Actually, I would like to see the status quo remain, because I think Kalkhoven has the Champ Car circuit on the upswing and that it will continue to make significant strides in the upcoming years. But, unfortunately, it will stage seven of its 14 races this year outside of American territory, which will not help its badly needed marketing in these parts. [Editor's Note: This is nonsense. What is the marketing doing for the IRL? 8,000 fans at Phoenix! Horrible TV ratings! George seriously damaged open wheel racing by creating the IRL. It's going to take years to rebuild. With NASCAR's stranglehold on the USA, Champ Car has decided, for now, to retain only key USA markets and branch out worldwide to become a 2nd F1 series, which will bring worldwide notoriety to Long Beach and their race as fans tune in around the globe in increasing numbers to watch the league's premier event.]

I think the Long Beach race can do without George's legendary arrogance and one keeps hearing many of the teams and drivers aren't exactly bursting with joy working under his tentacles.

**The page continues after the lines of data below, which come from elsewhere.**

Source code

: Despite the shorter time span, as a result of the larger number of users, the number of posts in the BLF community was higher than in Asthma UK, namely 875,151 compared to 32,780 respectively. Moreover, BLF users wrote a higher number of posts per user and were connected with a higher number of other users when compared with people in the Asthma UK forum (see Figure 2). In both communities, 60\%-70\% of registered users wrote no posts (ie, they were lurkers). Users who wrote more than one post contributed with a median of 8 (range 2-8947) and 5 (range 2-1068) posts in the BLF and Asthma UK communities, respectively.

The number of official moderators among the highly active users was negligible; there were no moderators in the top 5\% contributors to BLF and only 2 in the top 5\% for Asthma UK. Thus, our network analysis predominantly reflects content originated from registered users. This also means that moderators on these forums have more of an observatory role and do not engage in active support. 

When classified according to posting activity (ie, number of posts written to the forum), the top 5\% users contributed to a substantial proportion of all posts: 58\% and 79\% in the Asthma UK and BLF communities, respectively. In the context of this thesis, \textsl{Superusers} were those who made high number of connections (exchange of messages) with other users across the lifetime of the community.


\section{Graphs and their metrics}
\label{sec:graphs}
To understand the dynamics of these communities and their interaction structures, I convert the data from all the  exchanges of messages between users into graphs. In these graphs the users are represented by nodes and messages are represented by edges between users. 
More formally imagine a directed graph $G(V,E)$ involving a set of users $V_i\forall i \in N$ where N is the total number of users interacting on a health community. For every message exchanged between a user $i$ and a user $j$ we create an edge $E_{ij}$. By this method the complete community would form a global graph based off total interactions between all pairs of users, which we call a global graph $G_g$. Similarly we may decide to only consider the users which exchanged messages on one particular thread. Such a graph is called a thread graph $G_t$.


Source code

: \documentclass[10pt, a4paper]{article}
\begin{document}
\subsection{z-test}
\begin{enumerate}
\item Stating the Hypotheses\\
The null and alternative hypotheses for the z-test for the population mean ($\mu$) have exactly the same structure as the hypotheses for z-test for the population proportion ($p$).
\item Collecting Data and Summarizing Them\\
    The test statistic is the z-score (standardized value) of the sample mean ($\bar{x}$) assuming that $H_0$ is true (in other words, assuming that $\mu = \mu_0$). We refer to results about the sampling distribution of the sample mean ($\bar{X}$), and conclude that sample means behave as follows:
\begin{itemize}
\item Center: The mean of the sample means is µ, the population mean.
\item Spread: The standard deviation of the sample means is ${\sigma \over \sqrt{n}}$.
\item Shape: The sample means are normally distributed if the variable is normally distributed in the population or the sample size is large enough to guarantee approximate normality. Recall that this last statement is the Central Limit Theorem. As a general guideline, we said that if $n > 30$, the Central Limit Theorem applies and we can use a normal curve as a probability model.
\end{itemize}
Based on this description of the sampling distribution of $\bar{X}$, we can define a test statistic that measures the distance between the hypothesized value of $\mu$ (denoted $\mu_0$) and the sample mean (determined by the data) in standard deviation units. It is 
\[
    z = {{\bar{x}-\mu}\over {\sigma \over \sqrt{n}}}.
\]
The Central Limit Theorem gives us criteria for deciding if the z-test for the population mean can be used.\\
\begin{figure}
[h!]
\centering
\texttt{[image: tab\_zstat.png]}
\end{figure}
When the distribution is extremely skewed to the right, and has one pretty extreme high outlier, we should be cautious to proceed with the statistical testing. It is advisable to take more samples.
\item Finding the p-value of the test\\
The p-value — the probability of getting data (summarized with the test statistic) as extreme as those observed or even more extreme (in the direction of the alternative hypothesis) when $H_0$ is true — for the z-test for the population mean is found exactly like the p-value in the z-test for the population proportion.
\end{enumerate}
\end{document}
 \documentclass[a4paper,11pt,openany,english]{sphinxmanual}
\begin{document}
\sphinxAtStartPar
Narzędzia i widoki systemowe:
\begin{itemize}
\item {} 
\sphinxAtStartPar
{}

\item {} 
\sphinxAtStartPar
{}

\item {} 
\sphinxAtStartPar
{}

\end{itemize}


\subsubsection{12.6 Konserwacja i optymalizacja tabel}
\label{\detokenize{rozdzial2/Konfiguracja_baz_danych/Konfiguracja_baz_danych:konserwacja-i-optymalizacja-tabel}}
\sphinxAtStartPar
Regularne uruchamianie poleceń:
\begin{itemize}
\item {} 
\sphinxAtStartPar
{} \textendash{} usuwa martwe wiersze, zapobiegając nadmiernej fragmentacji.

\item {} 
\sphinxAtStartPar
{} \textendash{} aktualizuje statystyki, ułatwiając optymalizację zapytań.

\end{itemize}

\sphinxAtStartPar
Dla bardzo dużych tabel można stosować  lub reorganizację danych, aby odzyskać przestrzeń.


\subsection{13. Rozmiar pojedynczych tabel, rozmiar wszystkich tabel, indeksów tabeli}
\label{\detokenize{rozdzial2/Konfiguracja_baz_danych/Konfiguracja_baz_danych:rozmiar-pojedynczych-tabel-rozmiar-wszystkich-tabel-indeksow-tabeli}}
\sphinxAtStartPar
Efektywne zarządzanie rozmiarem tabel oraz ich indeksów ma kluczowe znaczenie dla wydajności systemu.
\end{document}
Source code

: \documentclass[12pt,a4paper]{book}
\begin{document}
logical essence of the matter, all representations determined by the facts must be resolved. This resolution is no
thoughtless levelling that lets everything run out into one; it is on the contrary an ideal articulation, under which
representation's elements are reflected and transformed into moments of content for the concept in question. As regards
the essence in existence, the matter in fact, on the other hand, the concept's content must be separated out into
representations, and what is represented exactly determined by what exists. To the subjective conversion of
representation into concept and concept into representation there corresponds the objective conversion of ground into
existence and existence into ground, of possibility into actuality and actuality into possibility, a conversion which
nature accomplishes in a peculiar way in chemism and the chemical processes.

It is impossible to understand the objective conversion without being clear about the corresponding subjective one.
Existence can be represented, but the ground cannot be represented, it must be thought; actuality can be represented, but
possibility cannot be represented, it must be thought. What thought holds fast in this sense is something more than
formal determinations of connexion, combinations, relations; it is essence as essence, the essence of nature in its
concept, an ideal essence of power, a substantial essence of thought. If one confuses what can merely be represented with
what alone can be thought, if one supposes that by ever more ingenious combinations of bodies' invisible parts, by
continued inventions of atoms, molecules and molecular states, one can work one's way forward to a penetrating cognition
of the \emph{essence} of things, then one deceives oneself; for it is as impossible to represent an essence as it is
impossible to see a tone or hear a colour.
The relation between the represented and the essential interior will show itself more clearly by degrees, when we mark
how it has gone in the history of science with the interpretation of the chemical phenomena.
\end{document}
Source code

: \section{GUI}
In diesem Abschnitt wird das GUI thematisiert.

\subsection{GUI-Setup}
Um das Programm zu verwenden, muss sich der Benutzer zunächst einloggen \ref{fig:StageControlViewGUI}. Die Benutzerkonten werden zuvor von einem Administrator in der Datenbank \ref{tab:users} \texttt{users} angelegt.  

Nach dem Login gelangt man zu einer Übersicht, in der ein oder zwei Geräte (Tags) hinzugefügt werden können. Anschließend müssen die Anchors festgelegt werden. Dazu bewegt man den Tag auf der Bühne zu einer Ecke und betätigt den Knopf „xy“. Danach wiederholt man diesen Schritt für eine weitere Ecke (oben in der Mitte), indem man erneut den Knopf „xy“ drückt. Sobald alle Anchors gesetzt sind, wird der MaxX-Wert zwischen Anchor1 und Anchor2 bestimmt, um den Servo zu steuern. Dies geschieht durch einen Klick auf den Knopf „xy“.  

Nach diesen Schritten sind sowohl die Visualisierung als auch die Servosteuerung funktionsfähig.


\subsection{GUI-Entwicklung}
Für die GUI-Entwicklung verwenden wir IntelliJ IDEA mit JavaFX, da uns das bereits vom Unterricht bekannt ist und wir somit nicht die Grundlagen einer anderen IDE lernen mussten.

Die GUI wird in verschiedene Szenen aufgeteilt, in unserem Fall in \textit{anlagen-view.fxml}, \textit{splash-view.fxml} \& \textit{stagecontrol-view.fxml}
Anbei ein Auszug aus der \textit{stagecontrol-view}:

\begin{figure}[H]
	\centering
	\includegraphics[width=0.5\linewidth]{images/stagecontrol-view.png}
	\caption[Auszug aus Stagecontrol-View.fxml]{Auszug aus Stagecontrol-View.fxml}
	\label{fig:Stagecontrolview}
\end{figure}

But it's the goal of Michaelian and Dover Motorsports to maximize the potential i.e., profits of the Long Beach Grand Prix. Back-to-back race-day crowds of 75,000 although certainly respectable haven't exactly met their expectations [Editor's Note: Many say the attendance was actually much higher than that]. Jim Michaelian insists no decision has been made and I believe him. But the reality is that the IRL, detested by so many in the racing community, simply holds too many decisive advantages.